ThreadPoolExecutor basics
from concurrent.futures import ThreadPoolExecutor, as_completed
import time
def fetch_price(symbol: str) -> tuple[str, float]:
time.sleep(0.2) # simulate network I/O
prices = {"AAPL": 182.5, "GOOG": 175.3, "MSFT": 415.1, "TSLA": 245.0}
return symbol, prices.get(symbol, 0.0)
symbols = ["AAPL", "GOOG", "MSFT", "TSLA"]
start = time.perf_counter()
with ThreadPoolExecutor(max_workers=4) as executor:
results = list(executor.map(fetch_price, symbols))
elapsed = time.perf_counter() - start
for symbol, price in results:
print(f"{symbol}: ${price}")
print(f"Done in {elapsed:.2f}s") # ~0.2s, not ~0.8sexecutor.map preserves input order. Results are yielded as each completes but collected in the original order.
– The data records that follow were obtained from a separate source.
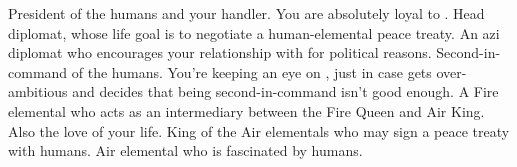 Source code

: \documentclass[char]{elementals}
\begin{document}
\begin{contacts}
  \contact{\cLeader{}} President of the humans and your handler.  You are absolutely loyal to .
  \contact{\cAvatar{}} Head diplomat, whose life goal is to negotiate a human-elemental peace treaty.
  \contact{\cDiplomat{}} An azi diplomat who encourages your relationship with \cJuliet{} for political reasons.
  \contact{\cDema{}} Second-in-command of the humans.  You're keeping an eye on \cDema{\them}, just in case  gets over-ambitious and decides that being second-in-command isn't good enough.
  \contact{\cJuliet{}} A Fire elemental who acts as an intermediary between the Fire Queen and Air King.  Also the love of your life.
  \contact{\cKing{}} King of the Air elementals who may sign a peace treaty with humans.
  \contact{\cNaturalist{}} Air elemental who is fascinated by humans.
\end{contacts}
\end{document}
ProcessPoolExecutor basics
from concurrent.futures import ProcessPoolExecutor
import time
def count_primes(limit: int) -> int:
"""Return the count of primes below limit (CPU-bound)."""
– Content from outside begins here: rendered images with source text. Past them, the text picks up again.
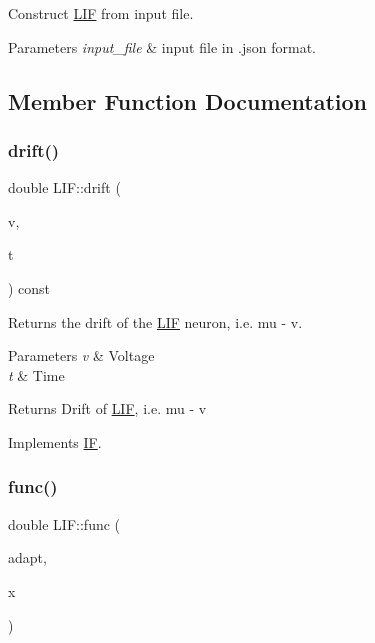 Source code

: Construct \hyperlink{classLIF}{L\+IF} from input file. 


\begin{DoxyParams}{Parameters}
{\em input\+\_\+file} & input file in .json format. \\
\hline
\end{DoxyParams}


\subsection{Member Function Documentation}
\mbox{\label{classLIF_a9b298ddf01f78240748137c3328fb1b7}} 
\subsubsection{\texorpdfstring{drift()}{drift()}}
{\footnotesize\ttfamily double L\+I\+F\+::drift (\begin{DoxyParamCaption}\item[{double}]{v,  }\item[{double}]{t }\end{DoxyParamCaption}) const\hspace{0.3cm}{\ttfamily [virtual]}}



Returns the drift of the \hyperlink{classLIF}{L\+IF} neuron, i.\+e. mu -\/ v. 


\begin{DoxyParams}{Parameters}
{\em v} & Voltage \\
\hline
{\em t} & Time \\
\hline
\end{DoxyParams}
\begin{DoxyReturn}{Returns}
Drift of \hyperlink{classLIF}{L\+IF}, i.\+e. mu -\/ v 
\end{DoxyReturn}


Implements \hyperlink{classIF_aa8a7a38f8fa3aa013df026734d02784c}{IF}.

\mbox{\label{classLIF_a70bf790c09810c219134fc22dcacbb18}} 
\subsubsection{\texorpdfstring{func()}{func()}}
{\footnotesize\ttfamily double L\+I\+F\+::func (\begin{DoxyParamCaption}\item[{\hyperlink{classExpAdaptation}{Exp\+Adaptation} \&}]{adapt,  }\item[{double}]{x }\end{DoxyParamCaption})}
sieve = bytearray([1]) * limit
sieve[0] = sieve[1] = 0
for i in range(2, int(limit ** 0.5) + 1):
if sieve[i]:
sieve[i * i::i] = bytearray(len(sieve[i * i::i]))
return sum(sieve)
limits = [1_000_000, 2_000_000, 3_000_000, 4_000_000]
start = time.perf_counter()
with ProcessPoolExecutor(max_workers=4) as executor:
counts = list(executor.map(count_primes, limits))
elapsed = time.perf_counter() - start
for limit, count in zip(limits, counts):
print(f"Primes below {limit:,}: {count:,}")
print(f"Done in {elapsed:.2f}s")Because ProcessPoolExecutor uses multiprocessing under the hood, all arguments and return values must be picklable. Lambdas and local functions are not - define them at module level.
as_completed: process results as they arrive
as_completed yields futures in the order they finish, not the order they were submitted. Use it when you want to display progress or handle errors as soon as they happen:
from concurrent.futures import ThreadPoolExecutor, as_completed
import httpx
def check_url(url: str) -> tuple[str, int]:
try:
response = httpx.get(url, timeout=5.0, follow_redirects=True)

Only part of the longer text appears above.